→ **Problem to work on**: Below are the records; give again exactly the lines from the one containing "- 🤔 I’m looking for help with ..." through the one containing "## Кваліфікаційна робота", leaving out pictures.

----

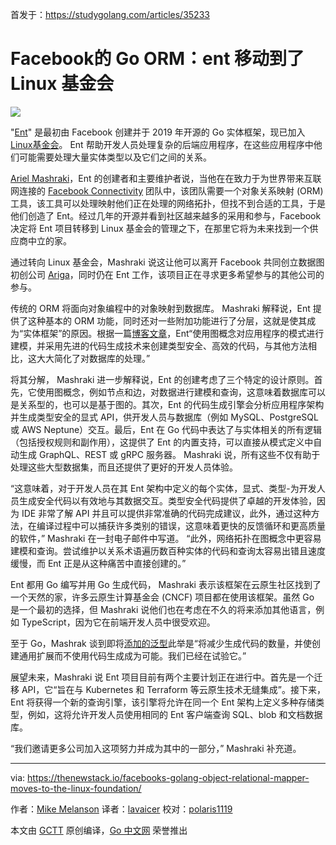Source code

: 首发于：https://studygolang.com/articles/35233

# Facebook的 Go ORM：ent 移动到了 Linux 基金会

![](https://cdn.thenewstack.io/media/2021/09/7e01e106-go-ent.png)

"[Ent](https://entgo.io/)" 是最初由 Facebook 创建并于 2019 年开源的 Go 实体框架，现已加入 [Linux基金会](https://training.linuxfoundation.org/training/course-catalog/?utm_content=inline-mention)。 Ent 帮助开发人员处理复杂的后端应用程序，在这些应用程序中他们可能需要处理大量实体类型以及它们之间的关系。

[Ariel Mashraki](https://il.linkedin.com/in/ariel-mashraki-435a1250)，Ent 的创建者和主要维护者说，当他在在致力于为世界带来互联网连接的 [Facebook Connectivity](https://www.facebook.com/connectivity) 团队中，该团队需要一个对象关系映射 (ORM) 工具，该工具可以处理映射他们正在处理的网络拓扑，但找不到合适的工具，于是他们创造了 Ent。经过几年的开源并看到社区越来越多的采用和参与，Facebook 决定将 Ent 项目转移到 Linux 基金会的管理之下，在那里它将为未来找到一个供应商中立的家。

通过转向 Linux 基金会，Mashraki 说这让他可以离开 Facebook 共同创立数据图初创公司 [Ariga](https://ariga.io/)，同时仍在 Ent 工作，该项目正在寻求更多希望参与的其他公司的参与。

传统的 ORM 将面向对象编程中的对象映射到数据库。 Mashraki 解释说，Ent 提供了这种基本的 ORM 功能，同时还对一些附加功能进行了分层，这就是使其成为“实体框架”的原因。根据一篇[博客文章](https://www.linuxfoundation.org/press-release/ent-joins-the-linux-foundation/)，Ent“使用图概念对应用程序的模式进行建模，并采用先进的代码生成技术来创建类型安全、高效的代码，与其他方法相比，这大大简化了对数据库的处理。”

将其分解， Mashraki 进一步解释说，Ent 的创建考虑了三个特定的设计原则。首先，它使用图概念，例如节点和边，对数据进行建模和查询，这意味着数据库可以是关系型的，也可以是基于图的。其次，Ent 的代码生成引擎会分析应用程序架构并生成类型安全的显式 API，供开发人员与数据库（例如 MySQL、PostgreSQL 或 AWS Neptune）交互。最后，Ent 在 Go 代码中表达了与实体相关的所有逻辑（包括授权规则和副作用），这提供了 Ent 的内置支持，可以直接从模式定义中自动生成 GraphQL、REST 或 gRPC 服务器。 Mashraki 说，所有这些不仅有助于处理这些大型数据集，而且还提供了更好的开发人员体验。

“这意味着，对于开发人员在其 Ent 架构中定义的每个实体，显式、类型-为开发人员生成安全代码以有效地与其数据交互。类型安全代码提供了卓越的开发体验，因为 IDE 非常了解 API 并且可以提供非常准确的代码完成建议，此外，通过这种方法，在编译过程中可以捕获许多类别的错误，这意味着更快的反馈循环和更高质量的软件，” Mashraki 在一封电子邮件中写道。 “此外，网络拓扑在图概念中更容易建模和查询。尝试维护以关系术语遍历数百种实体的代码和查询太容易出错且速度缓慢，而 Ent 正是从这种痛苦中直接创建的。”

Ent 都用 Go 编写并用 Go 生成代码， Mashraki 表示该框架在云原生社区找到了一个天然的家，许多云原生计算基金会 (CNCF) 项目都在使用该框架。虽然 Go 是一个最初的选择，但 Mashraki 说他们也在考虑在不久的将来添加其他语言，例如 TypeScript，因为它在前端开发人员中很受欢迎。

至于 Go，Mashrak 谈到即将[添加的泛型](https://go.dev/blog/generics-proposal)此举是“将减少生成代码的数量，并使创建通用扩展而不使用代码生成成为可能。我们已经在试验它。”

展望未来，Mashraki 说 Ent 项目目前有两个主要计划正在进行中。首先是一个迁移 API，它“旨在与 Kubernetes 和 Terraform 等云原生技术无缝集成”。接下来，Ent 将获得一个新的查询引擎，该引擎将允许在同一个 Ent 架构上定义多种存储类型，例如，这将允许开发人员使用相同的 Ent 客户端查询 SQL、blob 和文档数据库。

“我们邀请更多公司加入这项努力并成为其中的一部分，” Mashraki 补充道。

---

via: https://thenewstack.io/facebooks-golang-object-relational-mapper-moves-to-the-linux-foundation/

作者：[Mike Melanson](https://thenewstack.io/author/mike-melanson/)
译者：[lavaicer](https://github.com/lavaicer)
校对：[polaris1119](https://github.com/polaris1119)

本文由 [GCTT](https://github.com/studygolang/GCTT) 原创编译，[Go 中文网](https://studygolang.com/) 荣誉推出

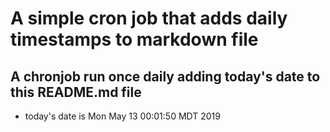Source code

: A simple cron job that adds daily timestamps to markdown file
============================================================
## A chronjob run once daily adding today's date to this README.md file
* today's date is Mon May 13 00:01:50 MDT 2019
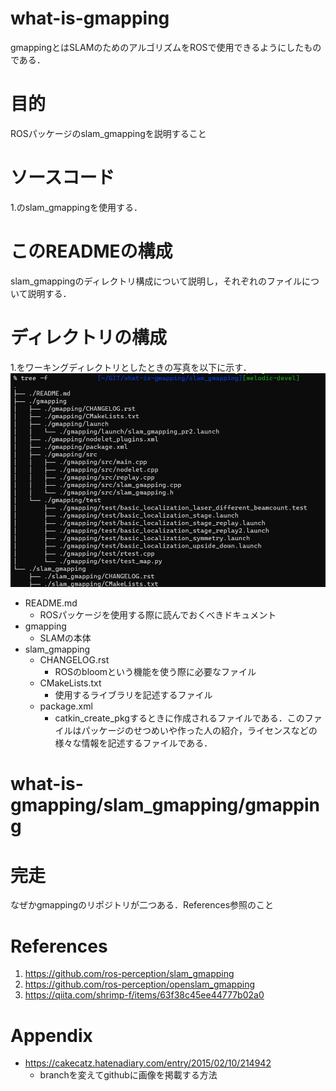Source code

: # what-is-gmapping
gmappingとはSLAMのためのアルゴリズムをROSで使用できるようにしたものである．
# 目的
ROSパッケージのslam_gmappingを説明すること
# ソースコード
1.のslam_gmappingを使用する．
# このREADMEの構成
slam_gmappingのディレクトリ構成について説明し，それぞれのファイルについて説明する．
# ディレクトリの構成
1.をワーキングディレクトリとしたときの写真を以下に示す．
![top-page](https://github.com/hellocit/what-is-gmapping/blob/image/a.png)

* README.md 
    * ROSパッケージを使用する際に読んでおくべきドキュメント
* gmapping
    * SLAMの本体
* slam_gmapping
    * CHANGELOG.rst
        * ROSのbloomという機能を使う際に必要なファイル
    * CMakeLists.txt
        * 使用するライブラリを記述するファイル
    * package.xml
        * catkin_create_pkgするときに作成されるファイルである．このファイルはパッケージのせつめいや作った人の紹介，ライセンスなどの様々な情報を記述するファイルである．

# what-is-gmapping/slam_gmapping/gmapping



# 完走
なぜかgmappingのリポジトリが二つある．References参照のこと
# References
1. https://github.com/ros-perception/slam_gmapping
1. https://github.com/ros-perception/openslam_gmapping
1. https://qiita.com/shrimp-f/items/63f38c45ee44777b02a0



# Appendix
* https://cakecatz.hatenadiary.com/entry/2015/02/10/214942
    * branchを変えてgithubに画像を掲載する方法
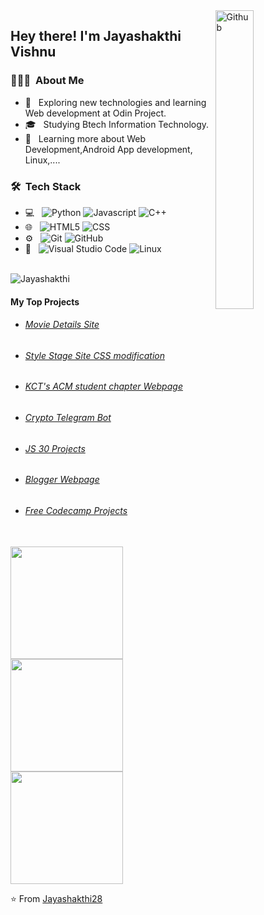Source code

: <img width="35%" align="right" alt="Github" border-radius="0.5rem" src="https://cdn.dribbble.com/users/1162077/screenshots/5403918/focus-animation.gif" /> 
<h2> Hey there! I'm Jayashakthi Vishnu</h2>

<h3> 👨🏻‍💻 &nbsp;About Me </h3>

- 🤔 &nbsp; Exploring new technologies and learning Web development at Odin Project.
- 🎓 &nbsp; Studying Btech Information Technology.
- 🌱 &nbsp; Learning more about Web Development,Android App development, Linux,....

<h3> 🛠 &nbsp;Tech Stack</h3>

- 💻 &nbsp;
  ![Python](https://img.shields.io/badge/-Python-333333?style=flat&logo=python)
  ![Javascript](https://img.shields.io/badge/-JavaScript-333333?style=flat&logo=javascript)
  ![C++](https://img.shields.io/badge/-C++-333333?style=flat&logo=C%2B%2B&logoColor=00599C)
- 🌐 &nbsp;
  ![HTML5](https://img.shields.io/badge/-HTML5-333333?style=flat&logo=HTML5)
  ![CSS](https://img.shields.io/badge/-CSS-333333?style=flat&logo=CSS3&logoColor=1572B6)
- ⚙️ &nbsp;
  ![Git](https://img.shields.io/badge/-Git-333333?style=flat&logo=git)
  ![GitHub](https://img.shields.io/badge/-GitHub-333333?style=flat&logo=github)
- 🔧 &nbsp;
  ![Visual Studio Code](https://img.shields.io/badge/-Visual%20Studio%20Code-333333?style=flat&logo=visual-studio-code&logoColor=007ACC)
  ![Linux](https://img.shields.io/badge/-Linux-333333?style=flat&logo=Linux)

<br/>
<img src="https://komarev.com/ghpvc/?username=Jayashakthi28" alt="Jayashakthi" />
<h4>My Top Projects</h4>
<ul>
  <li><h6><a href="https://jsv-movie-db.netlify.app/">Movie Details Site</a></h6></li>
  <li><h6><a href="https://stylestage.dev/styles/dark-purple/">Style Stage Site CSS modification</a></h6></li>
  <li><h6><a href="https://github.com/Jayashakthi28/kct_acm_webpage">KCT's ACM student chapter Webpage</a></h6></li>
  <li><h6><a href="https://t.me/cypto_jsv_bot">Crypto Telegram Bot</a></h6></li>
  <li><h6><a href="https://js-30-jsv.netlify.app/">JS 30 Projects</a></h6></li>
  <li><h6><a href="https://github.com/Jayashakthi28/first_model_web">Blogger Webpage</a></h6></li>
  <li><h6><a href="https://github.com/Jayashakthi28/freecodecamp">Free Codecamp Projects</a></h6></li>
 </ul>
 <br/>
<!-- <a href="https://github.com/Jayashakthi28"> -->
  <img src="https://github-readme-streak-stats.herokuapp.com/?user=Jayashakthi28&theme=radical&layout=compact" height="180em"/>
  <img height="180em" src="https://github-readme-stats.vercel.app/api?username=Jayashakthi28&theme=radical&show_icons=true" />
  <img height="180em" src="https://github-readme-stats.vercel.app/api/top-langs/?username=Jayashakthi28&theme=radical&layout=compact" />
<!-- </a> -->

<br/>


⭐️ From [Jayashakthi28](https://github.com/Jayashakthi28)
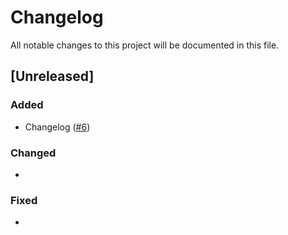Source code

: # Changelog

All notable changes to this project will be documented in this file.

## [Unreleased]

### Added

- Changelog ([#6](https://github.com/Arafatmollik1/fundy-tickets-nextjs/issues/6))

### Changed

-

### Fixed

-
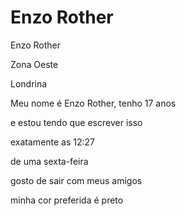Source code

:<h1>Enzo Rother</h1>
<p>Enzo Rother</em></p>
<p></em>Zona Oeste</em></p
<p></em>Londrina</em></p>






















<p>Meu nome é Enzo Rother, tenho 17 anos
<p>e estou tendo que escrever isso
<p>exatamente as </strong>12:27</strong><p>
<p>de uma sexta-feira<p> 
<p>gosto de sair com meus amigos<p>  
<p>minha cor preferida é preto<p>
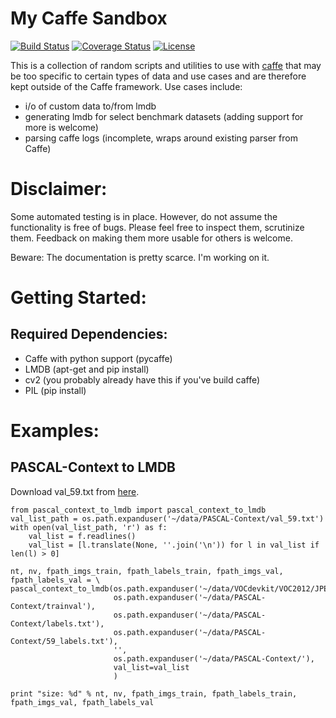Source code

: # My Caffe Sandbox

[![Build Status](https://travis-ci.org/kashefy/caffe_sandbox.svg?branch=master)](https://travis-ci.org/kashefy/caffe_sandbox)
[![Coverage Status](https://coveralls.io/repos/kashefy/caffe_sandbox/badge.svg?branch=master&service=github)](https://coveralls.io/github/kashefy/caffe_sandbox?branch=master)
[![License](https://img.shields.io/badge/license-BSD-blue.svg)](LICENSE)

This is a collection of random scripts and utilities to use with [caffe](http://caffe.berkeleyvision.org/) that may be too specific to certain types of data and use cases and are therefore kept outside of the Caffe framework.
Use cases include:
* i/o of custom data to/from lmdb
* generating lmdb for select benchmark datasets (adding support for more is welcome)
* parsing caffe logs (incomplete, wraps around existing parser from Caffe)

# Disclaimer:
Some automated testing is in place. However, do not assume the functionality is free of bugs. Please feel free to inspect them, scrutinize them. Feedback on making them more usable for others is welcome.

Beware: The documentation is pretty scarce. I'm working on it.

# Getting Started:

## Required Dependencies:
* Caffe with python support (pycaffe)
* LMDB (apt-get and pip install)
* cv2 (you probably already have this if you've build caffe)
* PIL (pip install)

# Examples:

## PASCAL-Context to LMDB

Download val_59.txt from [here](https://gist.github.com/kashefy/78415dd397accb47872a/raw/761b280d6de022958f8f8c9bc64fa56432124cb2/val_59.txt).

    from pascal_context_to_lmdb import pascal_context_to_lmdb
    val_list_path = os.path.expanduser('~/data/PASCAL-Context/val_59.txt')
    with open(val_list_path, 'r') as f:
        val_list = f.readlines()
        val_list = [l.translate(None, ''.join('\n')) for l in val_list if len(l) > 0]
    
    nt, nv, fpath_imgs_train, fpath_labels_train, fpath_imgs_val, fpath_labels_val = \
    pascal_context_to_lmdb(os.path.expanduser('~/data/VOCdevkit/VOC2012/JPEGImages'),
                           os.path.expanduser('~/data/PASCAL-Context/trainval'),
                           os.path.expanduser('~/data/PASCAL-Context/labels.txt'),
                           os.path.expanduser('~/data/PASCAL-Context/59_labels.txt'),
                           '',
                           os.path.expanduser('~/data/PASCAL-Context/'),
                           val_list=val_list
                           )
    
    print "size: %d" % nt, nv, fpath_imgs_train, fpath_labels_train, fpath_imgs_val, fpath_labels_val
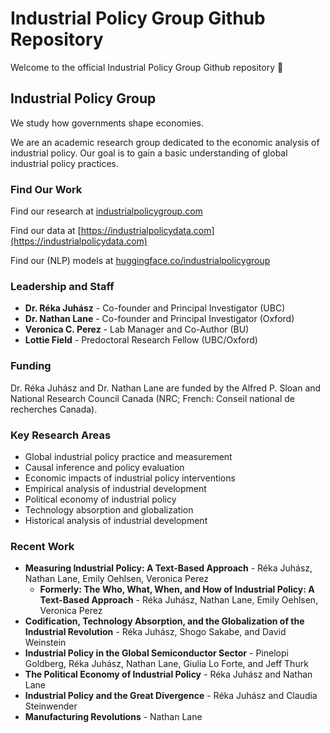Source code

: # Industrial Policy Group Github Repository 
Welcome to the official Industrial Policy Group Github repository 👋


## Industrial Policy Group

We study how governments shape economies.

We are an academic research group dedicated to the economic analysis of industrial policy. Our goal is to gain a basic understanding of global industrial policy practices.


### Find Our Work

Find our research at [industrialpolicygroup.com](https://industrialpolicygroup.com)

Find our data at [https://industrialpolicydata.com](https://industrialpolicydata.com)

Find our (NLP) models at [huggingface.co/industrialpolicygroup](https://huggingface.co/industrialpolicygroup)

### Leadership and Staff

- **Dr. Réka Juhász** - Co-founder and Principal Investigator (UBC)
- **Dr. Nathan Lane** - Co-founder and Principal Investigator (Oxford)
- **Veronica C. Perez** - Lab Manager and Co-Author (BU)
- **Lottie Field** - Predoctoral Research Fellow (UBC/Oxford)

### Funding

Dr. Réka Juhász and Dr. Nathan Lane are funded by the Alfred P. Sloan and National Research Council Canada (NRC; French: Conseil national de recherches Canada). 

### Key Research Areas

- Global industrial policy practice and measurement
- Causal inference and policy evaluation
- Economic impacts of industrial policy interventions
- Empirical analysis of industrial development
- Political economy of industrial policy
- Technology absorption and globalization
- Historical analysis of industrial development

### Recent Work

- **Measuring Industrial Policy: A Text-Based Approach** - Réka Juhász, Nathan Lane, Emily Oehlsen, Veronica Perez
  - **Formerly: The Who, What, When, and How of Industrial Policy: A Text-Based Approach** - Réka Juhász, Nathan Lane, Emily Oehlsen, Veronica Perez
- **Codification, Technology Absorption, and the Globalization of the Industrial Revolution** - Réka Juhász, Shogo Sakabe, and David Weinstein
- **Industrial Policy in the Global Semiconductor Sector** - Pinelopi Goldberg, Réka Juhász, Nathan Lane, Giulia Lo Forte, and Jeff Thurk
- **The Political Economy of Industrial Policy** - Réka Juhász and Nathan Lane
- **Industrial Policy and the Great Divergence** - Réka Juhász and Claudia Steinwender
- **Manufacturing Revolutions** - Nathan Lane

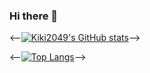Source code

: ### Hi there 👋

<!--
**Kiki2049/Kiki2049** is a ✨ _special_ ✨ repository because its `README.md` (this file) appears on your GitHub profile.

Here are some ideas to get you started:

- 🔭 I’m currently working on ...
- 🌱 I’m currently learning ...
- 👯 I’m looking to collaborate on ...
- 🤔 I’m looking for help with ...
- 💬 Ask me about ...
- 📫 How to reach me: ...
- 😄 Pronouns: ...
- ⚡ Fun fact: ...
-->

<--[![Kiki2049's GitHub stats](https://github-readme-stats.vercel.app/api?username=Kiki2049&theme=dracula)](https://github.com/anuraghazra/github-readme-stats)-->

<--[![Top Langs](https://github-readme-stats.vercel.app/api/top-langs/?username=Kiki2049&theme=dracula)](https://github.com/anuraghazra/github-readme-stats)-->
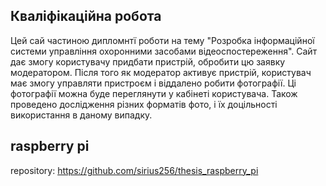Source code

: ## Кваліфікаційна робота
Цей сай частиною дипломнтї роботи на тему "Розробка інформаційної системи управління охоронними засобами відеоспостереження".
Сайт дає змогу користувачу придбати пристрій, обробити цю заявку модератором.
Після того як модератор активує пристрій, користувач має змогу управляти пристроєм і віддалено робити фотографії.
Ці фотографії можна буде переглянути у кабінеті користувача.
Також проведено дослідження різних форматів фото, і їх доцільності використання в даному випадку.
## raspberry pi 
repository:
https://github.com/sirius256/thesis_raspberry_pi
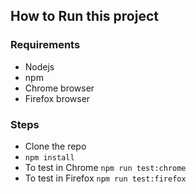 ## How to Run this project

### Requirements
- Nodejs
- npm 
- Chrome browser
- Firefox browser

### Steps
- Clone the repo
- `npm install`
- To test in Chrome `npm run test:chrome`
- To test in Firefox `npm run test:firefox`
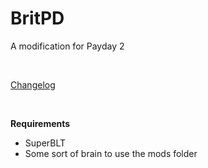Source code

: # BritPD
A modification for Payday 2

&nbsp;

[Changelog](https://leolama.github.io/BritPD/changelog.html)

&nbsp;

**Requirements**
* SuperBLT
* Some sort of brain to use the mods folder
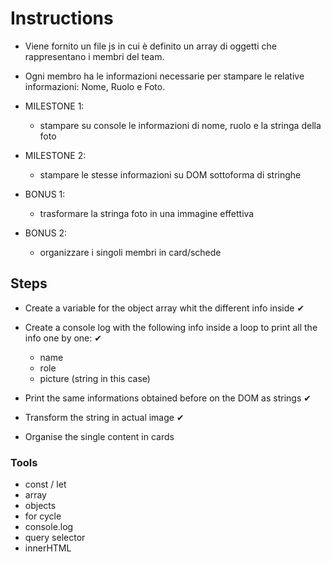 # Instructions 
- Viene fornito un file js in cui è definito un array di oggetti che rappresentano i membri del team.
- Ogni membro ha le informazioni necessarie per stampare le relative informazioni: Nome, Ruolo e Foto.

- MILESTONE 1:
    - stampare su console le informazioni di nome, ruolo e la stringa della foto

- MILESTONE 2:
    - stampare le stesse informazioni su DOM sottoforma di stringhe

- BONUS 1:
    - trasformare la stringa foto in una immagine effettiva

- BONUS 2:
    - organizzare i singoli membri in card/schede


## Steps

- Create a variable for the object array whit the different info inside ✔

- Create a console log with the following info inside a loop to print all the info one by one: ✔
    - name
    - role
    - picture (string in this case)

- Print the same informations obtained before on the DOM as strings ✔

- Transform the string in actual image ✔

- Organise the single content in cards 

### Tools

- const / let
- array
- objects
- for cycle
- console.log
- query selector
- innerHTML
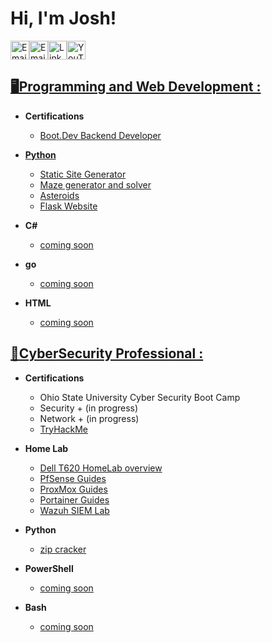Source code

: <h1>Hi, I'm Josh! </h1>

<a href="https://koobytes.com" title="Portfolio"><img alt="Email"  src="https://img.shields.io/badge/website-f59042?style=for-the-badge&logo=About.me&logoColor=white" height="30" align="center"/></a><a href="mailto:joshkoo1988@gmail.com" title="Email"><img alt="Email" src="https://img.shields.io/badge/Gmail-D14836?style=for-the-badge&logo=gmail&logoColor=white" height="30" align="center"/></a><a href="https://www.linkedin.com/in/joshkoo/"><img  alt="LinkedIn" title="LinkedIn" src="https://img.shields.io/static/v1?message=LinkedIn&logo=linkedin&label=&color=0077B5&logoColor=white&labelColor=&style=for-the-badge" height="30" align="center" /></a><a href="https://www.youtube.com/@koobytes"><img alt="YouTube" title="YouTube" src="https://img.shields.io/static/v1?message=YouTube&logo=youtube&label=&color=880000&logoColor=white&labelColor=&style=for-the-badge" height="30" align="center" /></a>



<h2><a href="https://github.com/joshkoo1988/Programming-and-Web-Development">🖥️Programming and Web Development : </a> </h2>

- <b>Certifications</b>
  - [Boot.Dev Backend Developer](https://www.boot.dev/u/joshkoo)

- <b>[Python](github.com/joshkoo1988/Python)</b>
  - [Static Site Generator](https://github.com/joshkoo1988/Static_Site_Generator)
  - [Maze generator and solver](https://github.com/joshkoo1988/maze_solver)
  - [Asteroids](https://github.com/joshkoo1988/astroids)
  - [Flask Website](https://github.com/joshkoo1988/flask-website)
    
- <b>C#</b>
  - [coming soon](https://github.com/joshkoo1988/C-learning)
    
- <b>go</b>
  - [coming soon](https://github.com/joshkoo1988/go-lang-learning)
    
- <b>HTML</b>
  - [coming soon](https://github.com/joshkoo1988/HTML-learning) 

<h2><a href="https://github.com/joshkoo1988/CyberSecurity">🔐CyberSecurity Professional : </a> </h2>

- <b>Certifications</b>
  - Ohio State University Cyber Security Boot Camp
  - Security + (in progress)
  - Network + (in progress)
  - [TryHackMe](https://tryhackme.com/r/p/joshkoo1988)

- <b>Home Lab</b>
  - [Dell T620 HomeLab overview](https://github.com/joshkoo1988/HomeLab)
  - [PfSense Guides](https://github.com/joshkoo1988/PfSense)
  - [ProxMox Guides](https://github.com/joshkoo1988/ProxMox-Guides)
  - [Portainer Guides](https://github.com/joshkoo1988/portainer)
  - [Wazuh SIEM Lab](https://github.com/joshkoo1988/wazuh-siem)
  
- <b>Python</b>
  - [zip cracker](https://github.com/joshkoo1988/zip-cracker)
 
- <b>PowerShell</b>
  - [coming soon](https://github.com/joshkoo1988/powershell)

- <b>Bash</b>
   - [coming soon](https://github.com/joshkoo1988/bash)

----

→ **Your solution**:
- 🤔 I’m looking for help with ...
- 💬 Ask me about ...
- 📫 How to reach me: ...
- 😄 Pronouns: ...
- ⚡ Fun fact: ...
-->

<--[![Kiki2049's GitHub stats](https://github-readme-stats.vercel.app/api?username=Kiki2049&theme=dracula)](https://github.com/anuraghazra/github-readme-stats)-->

<--[![Top Langs](https://github-readme-stats.vercel.app/api/top-langs/?username=Kiki2049&theme=dracula)](https://github.com/anuraghazra/github-readme-stats)-->
Source code

: ## Кваліфікаційна робота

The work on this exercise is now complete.